> **Task to complete**:
Begin with the opening line of the records and extract each line through the one holding "### Core concepts of Silversite"; pictures are not part of the copy.

Collected data
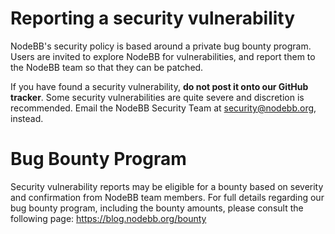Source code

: # Reporting a security vulnerability

NodeBB's security policy is based around a private bug bounty program. Users are invited to explore NodeBB for vulnerabilities, and report them to the NodeBB team so that they can be patched.

If you have found a security vulnerability, **do not post it onto our GitHub tracker**. Some security vulnerabilities are quite severe and discretion is recommended. Email the NodeBB Security Team at security@nodebb.org, instead.

# Bug Bounty Program

Security vulnerability reports may be eligible for a bounty based on severity and confirmation from NodeBB team members. For full details regarding our bug bounty program, including the bounty amounts, please consult the following page: https://blog.nodebb.org/bounty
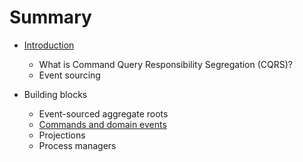 # Summary

* [Introduction](README.md)
    * What is Command Query Responsibility Segregation (CQRS)?
    * Event sourcing

* Building blocks
    * Event-sourced aggregate roots
    * [Commands and domain events](building-blocks/commands-and-domain-events.md)
    * Projections
    * Process managers
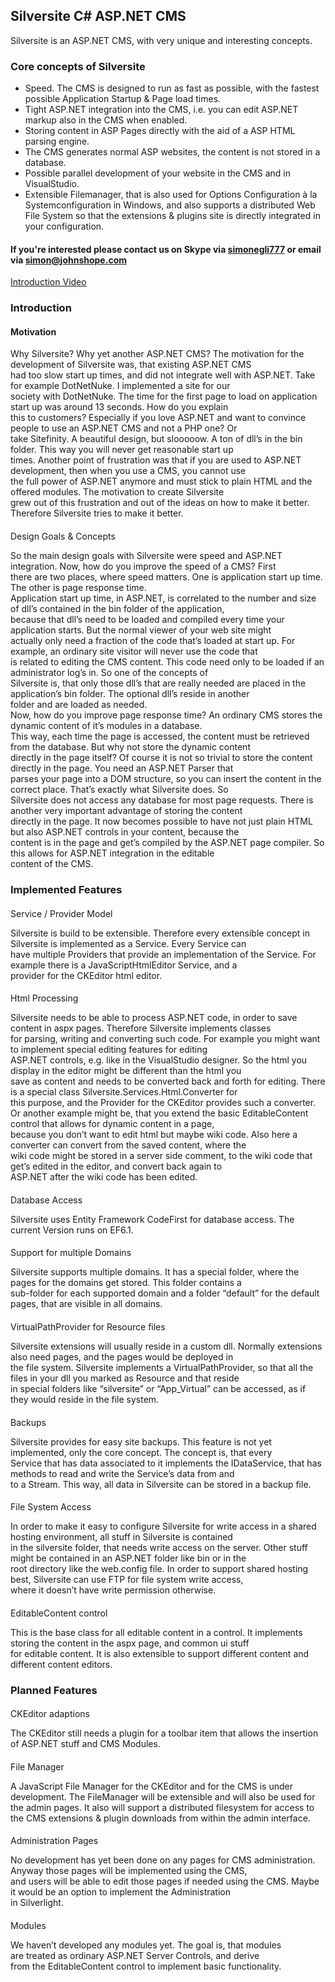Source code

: ## Silversite C# ASP.NET CMS

Silversite is an ASP.NET CMS, with very unique and interesting concepts.

### Core concepts of Silversite

*   Speed. The CMS is designed to run as fast as possible, with the fastest possible Application Startup & Page load times.
*   Tight ASP.NET integration into the CMS, i.e. you can edit ASP.NET markup also in the CMS when enabled.
*   Storing content in ASP Pages directly with the aid of a ASP HTML parsing engine.
*   The CMS generates normal ASP websites, the content is not stored in a database.
*   Possible parallel development of your website in the CMS and in VisualStudio.
*   Extensible Filemanager, that is also used for Options Configuration à la Systemconfiguration in Windows, and also supports a distributed Web File System so that the extensions & plugins site is directly integrated in your configuration.

#### If you're interested please contact us on Skype via [simonegli777](skype:simonegli777?call&video=true) or email via [simon<span>@</span>johnshope.com](mailto:simon@johnshope.com)

[Introduction Video](https://www.youtube.com/embed/_WpIro0fD9g?rel=0)

### Introduction

#### Motivation

Why Silversite? Why yet another ASP.NET CMS? The motivation for the development of Silversite was, that existing ASP.NET CMS  
had too slow start up times, and did not integrate well with ASP.NET. Take for example DotNetNuke. I implemented a site for our  
society with DotNetNuke. The time for the first page to load on application start up was around 13 seconds. How do you explain  
this to customers? Especially if you love ASP.NET and want to convince people to use an ASP.NET CMS and not a PHP one? Or  
take Sitefinity. A beautiful design, but slooooow. A ton of dll’s in the bin folder. This way you will never get reasonable start up  
times. Another point of frustration was that if you are used to ASP.NET development, then when you use a CMS, you cannot use  
the full power of ASP.NET anymore and must stick to plain HTML and the offered modules. The motivation to create Silversite  
grew out of this frustration and out of the ideas on how to make it better. Therefore Silversite tries to make it better.

####   
Design Goals & Concepts

So the main design goals with Silversite were speed and ASP.NET integration. Now, how do you improve the speed of a CMS? First  
there are two places, where speed matters. One is application start up time. The other is page response time.  
Application start up time, in ASP.NET, is correlated to the number and size of dll’s contained in the bin folder of the application,  
because that dll’s need to be loaded and compiled every time your application starts. But the normal viewer of your web site might  
actually only need a fraction of the code that’s loaded at start up. For example, an ordinary site visitor will never use the code that  
is related to editing the CMS content. This code need only to be loaded if an administrator log’s in. So one of the concepts of  
Silversite is, that only those dll’s that are really needed are placed in the application’s bin folder. The optional dll’s reside in another  
folder and are loaded as needed.  
Now, how do you improve page response time? An ordinary CMS stores the dynamic content of it’s modules in a database.  
This way, each time the page is accessed, the content must be retrieved from the database. But why not store the dynamic content  
directly in the page itself? Of course it is not so trivial to store the content directly in the page. You need an ASP.NET Parser that  
parses your page into a DOM structure, so you can insert the content in the correct place. That’s exactly what Silversite does. So  
Silversite does not access any database for most page requests. There is another very important advantage of storing the content  
directly in the page. It now becomes possible to have not just plain HTML but also ASP.NET controls in your content, because the  
content is in the page and get’s compiled by the ASP.NET page compiler. So this allows for ASP.NET integration in the editable  
content of the CMS.

### Implemented Features

####   
Service / Provider Model

Silversite is build to be extensible. Therefore every extensible concept in Silversite is implemented as a Service. Every Service can  
have multiple Providers that provide an implementation of the Service. For example there is a JavaScriptHtmlEditor Service, and a  
provider for the CKEditor html editor.

####   
Html Processing

Silversite needs to be able to process ASP.NET code, in order to save content in aspx pages. Therefore Silversite implements classes  
for parsing, writing and converting such code. For example you might want to implement special editing features for editing  
ASP.NET controls, e.g. like in the VisualStudio designer. So the html you display in the editor might be different than the html you  
save as content and needs to be converted back and forth for editing. There is a special class Silversite.Services.Html.Converter for  
this purpose, and the Provider for the CKEditor provides such a converter.  
Or another example might be, that you extend the basic EditableContent control that allows for dynamic content in a page,  
because you don’t want to edit html but maybe wiki code. Also here a converter can convert from the saved content, where the  
wiki code might be stored in a server side comment, to the wiki code that get’s edited in the editor, and convert back again to  
ASP.NET after the wiki code has been edited.

####   
Database Access

Silversite uses Entity Framework CodeFirst for database access. The current Version runs on EF6.1.

####   
Support for multiple Domains

Silversite supports multiple domains. It has a special folder, where the pages for the domains get stored. This folder contains a  
sub-folder for each supported domain and a folder “default” for the default pages, that are visible in all domains.

####   
VirtualPathProvider for Resource files

Silversite extensions will usually reside in a custom dll. Normally extensions also need pages, and the pages would be deployed in  
the file system. Silversite implements a VirtualPathProvider, so that all the files in your dll you marked as Resource and that reside  
in special folders like “silversite” or “App_Virtual” can be accessed, as if they would reside in the file system.

####   
Backups

Silversite provides for easy site backups. This feature is not yet implemented, only the core concept. The concept is, that every  
Service that has data associated to it implements the IDataService, that has methods to read and write the Service’s data from and  
to a Stream. This way, all data in Silversite can be stored in a backup file.

####   
File System Access

In order to make it easy to configure Silversite for write access in a shared hosting environment, all stuff in Silversite is contained  
in the silversite folder, that needs write access on the server. Other stuff might be contained in an ASP.NET folder like bin or in the  
root directory like the web.config file. In order to support shared hosting best, Silversite can use FTP for file system write access,  
where it doesn’t have write permission otherwise.

####   
EditableContent control

This is the base class for all editable content in a control. It implements storing the content in the aspx page, and common ui stuff  
for editable content. It is also extensible to support different content and different content editors.

### Planned Features

####   
CKEditor adaptions

The CKEditor still needs a plugin for a toolbar item that allows the insertion of ASP.NET stuff and CMS Modules.

####   
File Manager

A JavaScript File Manager for the CKEditor and for the CMS is under development. The FileManager will be extensible and will also be used for the admin pages. It also will support a distributed filesystem for access to the CMS extensions & plugin downloads from within the admin interface.

####   
Administration Pages

No development has yet been done on any pages for CMS administration. Anyway those pages will be implemented using the CMS,  
and users will be able to edit those pages if needed using the CMS. Maybe it would be an option to implement the Administration  
in Silverlight.

####   
Modules

We haven’t developed any modules yet. The goal is, that modules are treated as ordinary ASP.NET Server Controls, and derive  
from the EditableContent control to implement basic functionality.
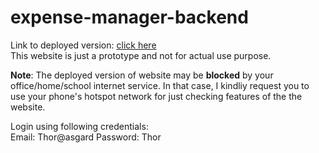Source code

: # expense-manager-backend
Link to deployed version: [click here](https://expense-manager-352.herokuapp.com/)          
This website is just a prototype and not for actual use purpose.

**Note**: The deployed version of website may be **blocked** by your office/home/school internet service. In that case, I kindliy request you to use your phone's hotspot network for just checking features of the the website.        

Login using following credentials:      
Email: Thor@asgard
Password: Thor
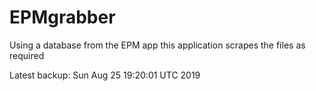 # EPMgrabber
Using a database from the EPM app this application scrapes the files as required


Latest backup: Sun Aug 25 19:20:01 UTC 2019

> **Solution to this exercise**:
Source code

: # Reporting a security vulnerability

NodeBB's security policy is based around a private bug bounty program. Users are invited to explore NodeBB for vulnerabilities, and report them to the NodeBB team so that they can be patched.

If you have found a security vulnerability, **do not post it onto our GitHub tracker**. Some security vulnerabilities are quite severe and discretion is recommended. Email the NodeBB Security Team at security@nodebb.org, instead.

# Bug Bounty Program

Security vulnerability reports may be eligible for a bounty based on severity and confirmation from NodeBB team members. For full details regarding our bug bounty program, including the bounty amounts, please consult the following page: https://blog.nodebb.org/bounty
 # Summary

* [Introduction](README.md)
    * What is Command Query Responsibility Segregation (CQRS)?
    * Event sourcing

* Building blocks
    * Event-sourced aggregate roots
    * [Commands and domain events](building-blocks/commands-and-domain-events.md)
    * Projections
    * Process managers
Source code

: ## Silversite C# ASP.NET CMS

Silversite is an ASP.NET CMS, with very unique and interesting concepts.

### Core concepts of Silversite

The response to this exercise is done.